Prompt :: Instruction for the entries that follow: retype exactly the lines from the line with "This is a simple" to the line with "I'm FramedStone 👋", both included, and omit all others.

(Stored dataset items)
*** Block opens ***

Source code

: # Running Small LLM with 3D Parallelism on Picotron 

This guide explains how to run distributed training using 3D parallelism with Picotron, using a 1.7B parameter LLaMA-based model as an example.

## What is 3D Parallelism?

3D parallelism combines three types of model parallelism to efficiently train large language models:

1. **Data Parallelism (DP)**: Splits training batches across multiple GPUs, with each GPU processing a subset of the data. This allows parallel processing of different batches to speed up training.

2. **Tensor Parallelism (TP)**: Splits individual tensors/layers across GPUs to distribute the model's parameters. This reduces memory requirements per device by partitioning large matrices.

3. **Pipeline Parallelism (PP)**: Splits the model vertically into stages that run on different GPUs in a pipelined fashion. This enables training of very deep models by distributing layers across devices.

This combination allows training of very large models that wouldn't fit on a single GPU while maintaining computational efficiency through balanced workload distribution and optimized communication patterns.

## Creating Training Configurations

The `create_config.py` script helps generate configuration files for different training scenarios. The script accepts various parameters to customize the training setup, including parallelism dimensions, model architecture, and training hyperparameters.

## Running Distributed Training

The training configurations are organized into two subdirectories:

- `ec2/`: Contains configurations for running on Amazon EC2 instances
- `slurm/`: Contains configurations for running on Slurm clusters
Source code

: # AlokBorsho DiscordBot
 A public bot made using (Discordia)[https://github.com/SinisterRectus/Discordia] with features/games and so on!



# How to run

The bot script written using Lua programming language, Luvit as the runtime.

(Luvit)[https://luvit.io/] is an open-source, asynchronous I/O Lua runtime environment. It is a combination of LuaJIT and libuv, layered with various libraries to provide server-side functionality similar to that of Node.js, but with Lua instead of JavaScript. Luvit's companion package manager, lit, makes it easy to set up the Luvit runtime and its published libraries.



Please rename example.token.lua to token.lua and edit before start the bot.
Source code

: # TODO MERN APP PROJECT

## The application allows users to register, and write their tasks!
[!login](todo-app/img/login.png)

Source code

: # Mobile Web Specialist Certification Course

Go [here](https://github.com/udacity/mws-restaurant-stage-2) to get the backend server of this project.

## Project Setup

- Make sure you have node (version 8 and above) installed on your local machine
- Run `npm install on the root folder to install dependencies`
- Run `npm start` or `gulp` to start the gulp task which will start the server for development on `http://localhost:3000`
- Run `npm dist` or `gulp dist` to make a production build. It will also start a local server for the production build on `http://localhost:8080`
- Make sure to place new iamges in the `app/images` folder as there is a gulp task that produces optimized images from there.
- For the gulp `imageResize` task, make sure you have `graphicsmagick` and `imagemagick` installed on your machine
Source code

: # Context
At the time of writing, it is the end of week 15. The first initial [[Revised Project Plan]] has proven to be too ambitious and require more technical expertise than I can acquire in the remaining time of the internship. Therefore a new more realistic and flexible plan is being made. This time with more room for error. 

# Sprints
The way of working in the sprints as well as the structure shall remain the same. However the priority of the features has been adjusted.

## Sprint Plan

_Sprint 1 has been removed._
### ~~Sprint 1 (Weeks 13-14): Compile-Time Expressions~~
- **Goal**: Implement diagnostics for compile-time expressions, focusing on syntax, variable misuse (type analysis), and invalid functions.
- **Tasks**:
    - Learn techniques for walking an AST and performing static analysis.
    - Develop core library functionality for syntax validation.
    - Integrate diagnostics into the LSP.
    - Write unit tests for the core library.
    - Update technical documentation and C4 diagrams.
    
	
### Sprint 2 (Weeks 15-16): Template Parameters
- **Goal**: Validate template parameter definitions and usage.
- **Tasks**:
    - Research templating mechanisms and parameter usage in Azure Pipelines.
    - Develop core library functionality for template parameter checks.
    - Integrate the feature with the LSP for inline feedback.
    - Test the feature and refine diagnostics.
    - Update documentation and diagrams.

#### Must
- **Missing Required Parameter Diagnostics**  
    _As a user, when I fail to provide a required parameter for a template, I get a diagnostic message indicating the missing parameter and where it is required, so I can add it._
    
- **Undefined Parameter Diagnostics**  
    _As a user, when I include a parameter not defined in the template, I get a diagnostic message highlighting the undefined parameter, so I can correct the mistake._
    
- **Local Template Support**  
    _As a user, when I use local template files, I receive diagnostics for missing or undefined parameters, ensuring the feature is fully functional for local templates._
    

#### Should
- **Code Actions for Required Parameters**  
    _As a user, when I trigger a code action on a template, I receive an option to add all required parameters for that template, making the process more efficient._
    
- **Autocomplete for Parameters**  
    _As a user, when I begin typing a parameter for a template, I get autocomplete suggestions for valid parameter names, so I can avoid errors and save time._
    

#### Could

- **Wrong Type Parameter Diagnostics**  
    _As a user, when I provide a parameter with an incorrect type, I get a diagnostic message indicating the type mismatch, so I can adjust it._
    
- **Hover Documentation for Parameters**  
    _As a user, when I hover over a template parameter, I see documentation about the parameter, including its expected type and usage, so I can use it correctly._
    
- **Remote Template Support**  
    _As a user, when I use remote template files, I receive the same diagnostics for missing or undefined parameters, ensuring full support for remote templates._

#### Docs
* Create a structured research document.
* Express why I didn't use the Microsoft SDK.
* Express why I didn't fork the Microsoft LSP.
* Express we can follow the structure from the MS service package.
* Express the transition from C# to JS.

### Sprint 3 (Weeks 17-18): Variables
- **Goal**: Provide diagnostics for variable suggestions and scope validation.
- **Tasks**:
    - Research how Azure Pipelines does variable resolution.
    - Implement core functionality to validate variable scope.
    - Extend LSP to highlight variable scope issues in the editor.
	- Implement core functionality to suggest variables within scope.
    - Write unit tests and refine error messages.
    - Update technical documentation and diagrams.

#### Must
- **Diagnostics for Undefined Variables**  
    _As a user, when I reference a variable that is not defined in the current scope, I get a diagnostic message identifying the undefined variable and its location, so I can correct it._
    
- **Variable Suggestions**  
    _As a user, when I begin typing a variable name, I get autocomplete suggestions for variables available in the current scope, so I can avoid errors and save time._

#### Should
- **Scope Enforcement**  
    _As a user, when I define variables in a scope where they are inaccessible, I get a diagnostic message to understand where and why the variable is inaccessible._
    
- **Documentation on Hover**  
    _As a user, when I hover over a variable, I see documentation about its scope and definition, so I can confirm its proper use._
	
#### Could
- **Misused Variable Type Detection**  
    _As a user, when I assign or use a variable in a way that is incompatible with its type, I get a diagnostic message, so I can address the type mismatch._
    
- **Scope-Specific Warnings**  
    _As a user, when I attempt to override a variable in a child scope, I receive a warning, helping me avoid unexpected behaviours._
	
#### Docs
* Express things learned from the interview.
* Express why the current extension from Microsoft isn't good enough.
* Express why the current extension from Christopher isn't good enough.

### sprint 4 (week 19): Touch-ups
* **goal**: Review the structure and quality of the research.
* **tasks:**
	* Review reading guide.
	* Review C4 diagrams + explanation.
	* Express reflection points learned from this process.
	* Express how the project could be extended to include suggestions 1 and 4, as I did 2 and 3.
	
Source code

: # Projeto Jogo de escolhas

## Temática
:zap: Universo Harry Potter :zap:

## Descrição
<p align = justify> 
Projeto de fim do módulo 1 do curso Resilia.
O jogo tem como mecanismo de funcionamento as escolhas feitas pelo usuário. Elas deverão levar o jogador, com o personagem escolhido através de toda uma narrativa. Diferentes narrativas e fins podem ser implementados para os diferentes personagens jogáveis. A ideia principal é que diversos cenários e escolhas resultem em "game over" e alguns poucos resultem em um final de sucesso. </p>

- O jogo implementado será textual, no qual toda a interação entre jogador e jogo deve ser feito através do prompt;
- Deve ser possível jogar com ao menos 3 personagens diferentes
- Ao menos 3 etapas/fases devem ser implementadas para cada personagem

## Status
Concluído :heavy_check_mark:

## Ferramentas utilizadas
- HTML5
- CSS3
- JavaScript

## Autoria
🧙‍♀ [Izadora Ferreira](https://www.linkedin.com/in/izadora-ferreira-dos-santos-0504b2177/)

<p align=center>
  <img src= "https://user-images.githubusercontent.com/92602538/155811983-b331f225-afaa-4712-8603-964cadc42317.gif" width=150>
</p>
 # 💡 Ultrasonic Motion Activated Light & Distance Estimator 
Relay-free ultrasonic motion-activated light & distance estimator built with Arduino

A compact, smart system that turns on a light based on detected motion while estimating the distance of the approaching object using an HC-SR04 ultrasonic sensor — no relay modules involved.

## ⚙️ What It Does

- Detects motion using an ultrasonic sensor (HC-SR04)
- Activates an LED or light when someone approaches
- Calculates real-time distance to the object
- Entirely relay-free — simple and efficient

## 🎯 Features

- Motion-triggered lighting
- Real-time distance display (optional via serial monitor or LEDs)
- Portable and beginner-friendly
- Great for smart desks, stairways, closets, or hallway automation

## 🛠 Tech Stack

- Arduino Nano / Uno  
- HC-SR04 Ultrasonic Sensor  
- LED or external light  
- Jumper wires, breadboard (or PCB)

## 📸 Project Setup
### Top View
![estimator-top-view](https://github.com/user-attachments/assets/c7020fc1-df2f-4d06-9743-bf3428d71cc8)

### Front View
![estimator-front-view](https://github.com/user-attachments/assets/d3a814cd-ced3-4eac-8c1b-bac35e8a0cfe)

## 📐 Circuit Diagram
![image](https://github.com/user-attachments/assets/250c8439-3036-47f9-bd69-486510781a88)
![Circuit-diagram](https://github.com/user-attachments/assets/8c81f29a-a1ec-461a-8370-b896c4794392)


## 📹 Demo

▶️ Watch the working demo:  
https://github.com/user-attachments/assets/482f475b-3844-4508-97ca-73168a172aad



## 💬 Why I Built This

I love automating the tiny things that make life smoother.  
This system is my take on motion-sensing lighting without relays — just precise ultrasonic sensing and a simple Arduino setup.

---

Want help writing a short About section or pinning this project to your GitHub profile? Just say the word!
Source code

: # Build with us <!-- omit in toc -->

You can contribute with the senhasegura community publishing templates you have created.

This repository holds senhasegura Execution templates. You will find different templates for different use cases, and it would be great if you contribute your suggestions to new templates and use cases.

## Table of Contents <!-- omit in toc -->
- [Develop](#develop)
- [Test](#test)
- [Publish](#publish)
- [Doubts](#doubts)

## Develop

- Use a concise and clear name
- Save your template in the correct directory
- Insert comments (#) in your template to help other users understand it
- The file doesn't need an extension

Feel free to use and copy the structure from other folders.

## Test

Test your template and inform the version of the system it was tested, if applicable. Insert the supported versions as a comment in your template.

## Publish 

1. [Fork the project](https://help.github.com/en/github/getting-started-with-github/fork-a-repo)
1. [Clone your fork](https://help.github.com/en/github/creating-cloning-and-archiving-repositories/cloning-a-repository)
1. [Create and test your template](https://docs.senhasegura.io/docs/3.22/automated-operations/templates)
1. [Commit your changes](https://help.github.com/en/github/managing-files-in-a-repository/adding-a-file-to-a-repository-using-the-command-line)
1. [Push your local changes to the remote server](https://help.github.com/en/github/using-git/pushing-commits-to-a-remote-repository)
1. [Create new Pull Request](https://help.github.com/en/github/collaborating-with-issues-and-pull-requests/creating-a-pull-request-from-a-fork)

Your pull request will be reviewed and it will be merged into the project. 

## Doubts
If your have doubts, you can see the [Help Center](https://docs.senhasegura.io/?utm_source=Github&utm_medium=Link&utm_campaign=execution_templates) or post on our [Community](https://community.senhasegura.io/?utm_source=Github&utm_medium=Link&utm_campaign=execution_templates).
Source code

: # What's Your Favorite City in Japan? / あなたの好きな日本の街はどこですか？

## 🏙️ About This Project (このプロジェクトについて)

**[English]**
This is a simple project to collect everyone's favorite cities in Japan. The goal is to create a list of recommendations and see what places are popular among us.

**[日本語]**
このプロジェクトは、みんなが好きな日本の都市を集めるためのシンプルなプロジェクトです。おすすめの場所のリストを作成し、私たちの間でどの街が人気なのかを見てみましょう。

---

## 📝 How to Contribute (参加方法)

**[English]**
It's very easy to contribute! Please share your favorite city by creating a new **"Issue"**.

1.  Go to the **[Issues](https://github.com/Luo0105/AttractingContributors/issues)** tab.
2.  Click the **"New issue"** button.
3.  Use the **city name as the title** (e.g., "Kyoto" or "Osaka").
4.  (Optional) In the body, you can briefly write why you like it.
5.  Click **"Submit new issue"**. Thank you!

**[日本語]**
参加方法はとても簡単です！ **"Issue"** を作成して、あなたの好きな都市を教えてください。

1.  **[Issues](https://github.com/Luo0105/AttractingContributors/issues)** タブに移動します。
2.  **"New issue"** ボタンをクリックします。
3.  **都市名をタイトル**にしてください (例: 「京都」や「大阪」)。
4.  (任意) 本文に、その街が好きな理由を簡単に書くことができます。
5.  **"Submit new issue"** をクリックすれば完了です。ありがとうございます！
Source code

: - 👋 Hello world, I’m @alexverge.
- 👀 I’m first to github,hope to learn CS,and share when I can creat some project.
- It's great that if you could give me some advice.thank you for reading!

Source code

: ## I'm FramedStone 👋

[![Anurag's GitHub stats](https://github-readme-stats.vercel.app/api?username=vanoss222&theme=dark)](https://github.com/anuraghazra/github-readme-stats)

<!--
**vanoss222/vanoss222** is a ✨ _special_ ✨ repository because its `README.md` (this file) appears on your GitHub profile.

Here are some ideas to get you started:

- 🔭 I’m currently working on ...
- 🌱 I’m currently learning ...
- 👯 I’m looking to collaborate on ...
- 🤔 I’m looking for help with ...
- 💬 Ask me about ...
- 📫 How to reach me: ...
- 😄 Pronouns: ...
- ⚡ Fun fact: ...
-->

*** Block closes ***

The completed task ::
This is a simple project to collect everyone's favorite cities in Japan. The goal is to create a list of recommendations and see what places are popular among us.

**[日本語]**
このプロジェクトは、みんなが好きな日本の都市を集めるためのシンプルなプロジェクトです。おすすめの場所のリストを作成し、私たちの間でどの街が人気なのかを見てみましょう。

---

## 📝 How to Contribute (参加方法)

**[English]**
It's very easy to contribute! Please share your favorite city by creating a new **"Issue"**.

1.  Go to the **[Issues](https://github.com/Luo0105/AttractingContributors/issues)** tab.
2.  Click the **"New issue"** button.
3.  Use the **city name as the title** (e.g., "Kyoto" or "Osaka").
4.  (Optional) In the body, you can briefly write why you like it.
5.  Click **"Submit new issue"**. Thank you!

**[日本語]**
参加方法はとても簡単です！ **"Issue"** を作成して、あなたの好きな都市を教えてください。

1.  **[Issues](https://github.com/Luo0105/AttractingContributors/issues)** タブに移動します。
2.  **"New issue"** ボタンをクリックします。
3.  **都市名をタイトル**にしてください (例: 「京都」や「大阪」)。
4.  (任意) 本文に、その街が好きな理由を簡単に書くことができます。
5.  **"Submit new issue"** をクリックすれば完了です。ありがとうございます！
Source code

: - 👋 Hello world, I’m @alexverge.
- 👀 I’m first to github,hope to learn CS,and share when I can creat some project.
- It's great that if you could give me some advice.thank you for reading!

Source code

: ## I'm FramedStone 👋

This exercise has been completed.